Visualizing the effects of multiple predictors in logistic regression can be challenging because the relationship between each predictor and the response depends on the values of other predictors. The plots below, generated using the ggeffects package, show the marginal effects of each predictor while holding other variables at their mean or reference values:
ggeffects::ggeffect(model_2) %>%
plot() %>%
sjPlot::plot_grid(tags = FALSE) +
ggthemes::theme_base()

Making Predictions
To demonstrate the practical application of our model, let’s examine some scenarios. We’ve created scenarios that vary in rainfall amount and month (August vs. July) while holding temperature and relative humidity constant at moderate levels. This allows us to see how these key factors influence fire probability:
scenarios <- data.frame(
Scenario = c(
"No rain in August",
"Light drizzle in August",
"Heavy rain in August",
"No rain in July",
"Light drizzle in July",
"Heavy rain in July"
),
Rainfall = c(0, 1, 10, 0, 1, 10),
Temperature = c(20, 20, 20, 20, 20, 20),
IsAugust = c(1, 1, 1, 0, 0, 0),
RelativeHumidity = c(50, 50, 50, 50, 50, 50)
)
# Add month as a descriptive column and for color coding when plotting
scenarios$Month <- c("August", "August", "August", "July", "July", "July")
# Predict probabilities
scenarios$Fire_Probability <- predict(model_2, newdata = scenarios, type = "response")
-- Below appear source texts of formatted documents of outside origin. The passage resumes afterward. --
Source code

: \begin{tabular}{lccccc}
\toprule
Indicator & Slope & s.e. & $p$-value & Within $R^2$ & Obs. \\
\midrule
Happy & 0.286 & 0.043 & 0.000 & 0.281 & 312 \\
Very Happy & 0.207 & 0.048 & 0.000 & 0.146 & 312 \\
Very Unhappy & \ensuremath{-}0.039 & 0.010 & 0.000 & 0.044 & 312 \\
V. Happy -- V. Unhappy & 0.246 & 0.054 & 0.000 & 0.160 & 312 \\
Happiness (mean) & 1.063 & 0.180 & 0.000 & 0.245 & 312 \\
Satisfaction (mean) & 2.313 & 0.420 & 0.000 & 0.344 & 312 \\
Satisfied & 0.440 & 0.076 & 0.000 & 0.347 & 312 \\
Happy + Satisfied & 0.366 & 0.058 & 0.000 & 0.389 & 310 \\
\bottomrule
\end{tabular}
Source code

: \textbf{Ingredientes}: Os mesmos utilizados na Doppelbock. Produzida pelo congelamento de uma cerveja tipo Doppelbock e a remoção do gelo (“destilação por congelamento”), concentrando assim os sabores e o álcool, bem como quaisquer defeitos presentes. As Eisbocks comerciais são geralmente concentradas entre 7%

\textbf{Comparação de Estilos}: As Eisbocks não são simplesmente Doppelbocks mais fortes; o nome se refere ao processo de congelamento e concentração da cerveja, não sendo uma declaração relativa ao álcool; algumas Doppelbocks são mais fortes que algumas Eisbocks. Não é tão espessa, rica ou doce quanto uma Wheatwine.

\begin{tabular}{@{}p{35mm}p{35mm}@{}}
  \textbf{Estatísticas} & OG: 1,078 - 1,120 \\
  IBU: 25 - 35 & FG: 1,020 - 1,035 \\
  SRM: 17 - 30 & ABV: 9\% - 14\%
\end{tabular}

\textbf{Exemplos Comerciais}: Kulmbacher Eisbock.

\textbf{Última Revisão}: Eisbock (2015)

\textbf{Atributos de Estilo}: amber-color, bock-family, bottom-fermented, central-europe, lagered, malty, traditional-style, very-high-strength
# Display the scenarios and their predicted probabilities
scenarios %>%
select(Scenario, Month, Rain, Fire_Probability) %>%
mutate(Fire_Probability = scales::percent(Fire_Probability, accuracy = 0.1))
Scenario Month Rainfall Temperature RelativeHumidity Fire_Probability
1 No rain in August August 0 20 50 15.1%
2 Light drizzle in August August 1 20 50 1.5%
3 Heavy rain in August August 10 20 50 0.0%
4 No rain in July July 0 20 50 14.1%
5 Light drizzle in July July 1 20 50 1.4%
6 Heavy rain in July July 10 20 50 0.0%
Or, as a figure:
ggplot(
scenarios,
aes(x = reorder(Scenario, -Fire_Probability), y = Fire_Probability, fill = Month)
) +
geom_col() +
geom_text(aes(label = scales::percent(Fire_Probability, accuracy = 0.1)), vjust = -0.5) +
scale_fill_manual(values = c("August" = "orange", "July" = "skyblue")) +
labs(
title = "Predicted Fire Probability for Different Scenarios",
x = NULL,
y = "Probability of Fire"
) +
ggthemes::theme_base() +
theme(axis.text.x = element_text(angle = 45, hjust = 1))

Practical Applications and Limitations
While our model provides insights into fire occurrence, it’s important to recognize its limitations:
- Assumptions:
- Independence of observations
- Linear relationship between predictors and log odds
- No perfect multicollinearity among predictors
- Practical Limitations:
- Weather variables may interact in complex ways not captured by the model
- Temporal autocorrelation may violate independence assumption
- Other important predictors (e.g., vegetation condition) are not included
- Prediction Challenges:
- Model accuracy varies across different conditions
- Extreme weather events may be underrepresented
- Spatial variation in fire susceptibility is not considered
Conclusion
Logistic regression provides a powerful framework for analyzing binary outcomes in ecological data. Through our forest fire example, we’ve seen how to:
- Build and interpret logistic regression models
- Transform between probabilities, odds, and log odds
- Evaluate model performance using multiple metrics
- Consider practical limitations and assumptions
This statistical tool is valuable for many ecological applications, from species distribution modeling to behavioral studies. Understanding both its power and limitations helps ensure appropriate application in research contexts.